SageRuffin said:
Huh? How isn't it? You pick a character, and fight until one of you lose all your health... just like all other fighting games (save SSBB, but I don't qaulify that as a fighter, but don't get me started on that).
Oh, but this is exactly like SSBB, it's using a gimmick in place of good mechanics to draw people in. It was an accident that melee got where it got and it was utterly unintended by the developers.
Also, if you notice, every singles fighting game you listed has graphical styles reminiscent of Japanese animation. So if you're talking in that sense, then you are certainly correct.
Isn't that true for most if not all Japanese games though? All of these games are Japanese since they're fighting games and all noteworthy fighters have indeed been that. They'd obviously have some form of anime style in them...though I'd argue against SF4 and on and MvC3 belonging in that category since they abandoned sprites and their art style is more transitional than entirely anime-like or western-ish, anyways, no, that wasn't the sense I was talking about.
What? Have you really sat down on the game? The fighting engine is some of the best that's happened to MK since maybe UMK3. In fact, try button-mashing in either that or MK 2011 and see how far that gets you.
And the game, nay, the series does have a pretty big following; you're just not looking in the right places. I'd enlighten you, but I'm going to take the high-and-mighty jackass route and assume you could care less.
And no real push to get better? Last time I checked, nobody liked losing. Shouldn't that be enough of a push? You don't have to aspire to be tournament-level, but the desire simply to win isn't motivation enough?
And GGXXAC is a hard game to get good at. If you haven't followed it since Reload, you're gonna get stomped on as part of your daily hygiene.
You say that as though it's a good thing. Just because the MK games of the last 10 years have been horrible it's no excuse to praise mediocrity. MK dares to pit itself as equal of other actually good fighters so that's what I'm comparing and judging it on, not past MK games.
They don't have the type of a "scene" that is commonly thought of when describing fighter followings, they're just like any other game fanbase, which is quite a few notches below what good fighters have.
Losing and not wanting to get better are not tied. You can win with basic things thus feel no need to push yourself since you're already winning with what you know. In something like guilty gear which you mention, even if you win, you know you could win better and more impressively and that your foes will eventually surpass you if you don't get better. It's quite more than just not wanting to lose. The battle system alone pushes people to want to explore it and as a result get better.
Getting stomped is normal when you set out into a new series, as long as people have no undeserving sense of self-worth about them they should take their just deserts and push onwards into greatness, that's truly meaningful fun.
Now I'm almost certain that you haven't played the older MK games, specifically the 2D ones. Blood and gore is the series' shtick. It just got ramped up (to rather gruesome levels; all that silly shit - like this [http://www.youtube.com/watch?v=ahZ3GQo_8Sc] - from the 2D is gone) for the current gen systems. If you honestly believe that then you either never played or never liked the series in the first place.

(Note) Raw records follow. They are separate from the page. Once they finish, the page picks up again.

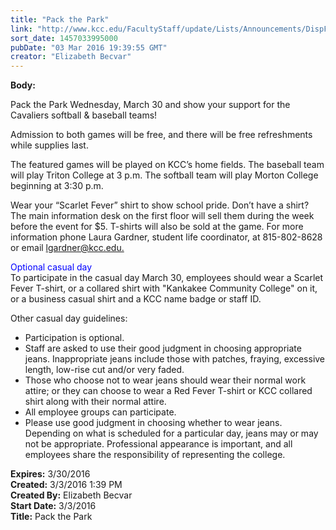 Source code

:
 ```yaml
---
title: "Pack the Park"
link: "http://www.kcc.edu/FacultyStaff/update/Lists/Announcements/DispForm.aspx?ID=2176"
sort_date: 1457033995000
pubDate: "03 Mar 2016 19:39:55 GMT"
creator: "Elizabeth Becvar"
---
```


<div><b>Body:</b> <div class="ExternalClassFD4FFE6C2F4B4E28802E058BE4AD7091"><p class="ExternalClassF18B080B469D45B88E8B985317599925">​Pack the Park Wednesday, March 30 and show your support for the Cavaliers softball &amp; baseball teams!</p>
<p class="ExternalClassF18B080B469D45B88E8B985317599925">Admission to both games will be free, and there will be free refreshments while supplies last. </p>
<p class="ExternalClassF18B080B469D45B88E8B985317599925">The featured games will be played on KCC’s home fields. The baseball team will play Triton College at 3 p.m. The softball team will play Morton College beginning at 3:30 p.m. </p>
<p class="ExternalClassF18B080B469D45B88E8B985317599925">Wear your “Scarlet Fever” shirt to show school pride. Don’t have a shirt? The main information desk on the first floor will sell them during the week before the event for $5. T-shirts will also be sold at the game. For more information phone Laura Gardner, student life coordinator, at 815-802-8628 or email <a href="mailto:lgardner@kcc.edu.">lgardner@kcc.edu.</a></p>
<p class="ExternalClassF18B080B469D45B88E8B985317599925"><span style="color:blue">Optional casual day</span><br />To participate in the casual day March 30, employees should wear a Scarlet Fever T-shirt, or a collared shirt with &quot;Kankakee Community College&quot; on it, or a business casual shirt and a KCC name badge or staff ID.</p>
<p class="ExternalClassF18B080B469D45B88E8B985317599925">Other casual day guidelines: </p>
<div class="ExternalClassF18B080B469D45B88E8B985317599925"><ul><li>Participation is optional.</li>
<li>Staff are asked to use their good judgment in choosing appropriate jeans. Inappropriate jeans include those with patches, fraying, excessive length, low-rise cut and/or very faded. </li>
<li>Those who choose not to wear jeans should wear their normal work attire; or they can choose to wear a Red Fever T-shirt or KCC collared shirt along with their normal attire. </li>
<li>All employee groups can participate. </li>
<li>Please use good judgment in choosing whether to wear jeans. Depending on what is scheduled for a particular day, jeans may or may not be appropriate. Professional appearance is important, and all employees share the responsibility of representing the college. <br /></li></ul></div></div></div>
<div><b>Expires:</b> 3/30/2016</div>
<div><b>Created:</b> 3/3/2016 1:39 PM</div>
<div><b>Created By:</b> Elizabeth Becvar</div>
<div><b>Start Date:</b> 3/3/2016</div>
<div><b>Title:</b> Pack the Park</div>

I did but I wasn't playing them in the fashion that I play them now. I just messed around with no understanding, I had no concept of real high level competition or the internet telling me what I could be doing that I was not. I was like 7 at the time anyways, you can't expect more than that lol.
Another thing I disagree on. The first game is the better of the two. It shouldn't be too hard to find a new Limited Edition for cheap enough - I suggest the Limited Edition because it comes with a tutorial DVD (and soundtrack!) that gives in-depth character strategies and practical combos for beginning and intermediate fighting game aficionados alike.
And for the record, being any kind of scrub is bad.
Back on topic: To answer your question, mostly likely no. If you haven't played many fighting games before, this one isn't gonna give you an epiphany. There are a lot of things one has to take into account with this game as with most others today, so you can't just pick up the controller, hit some random buttons, and hope for the best.
Are you crazy? You like the broken CT with the terrible bursts and the 9-1 matchups more than CS? You pretty much lost all validity right there and that's really not an opinion-related issue even. As for the CD with the tutorials...they're all online...and they're so ridiculously outdated you wouldn't believe it. 2 minutes searching on youtube will give you ten times better stuff. Those things in the CD are just combos too, CS has actual tutorials for every single action you can take, including how to walk and jump, that's what noobs need, not a 20 hit combo with Taokaka when they don't know how to jump cancel.
Obviously being any kind of scrub is bad, out of those kinds, the least bad was the one I mentioned above, that was my point. The self aware scrub is going to either quit or try to get better you see, so either way they'll be out of their misery soon one way or the other.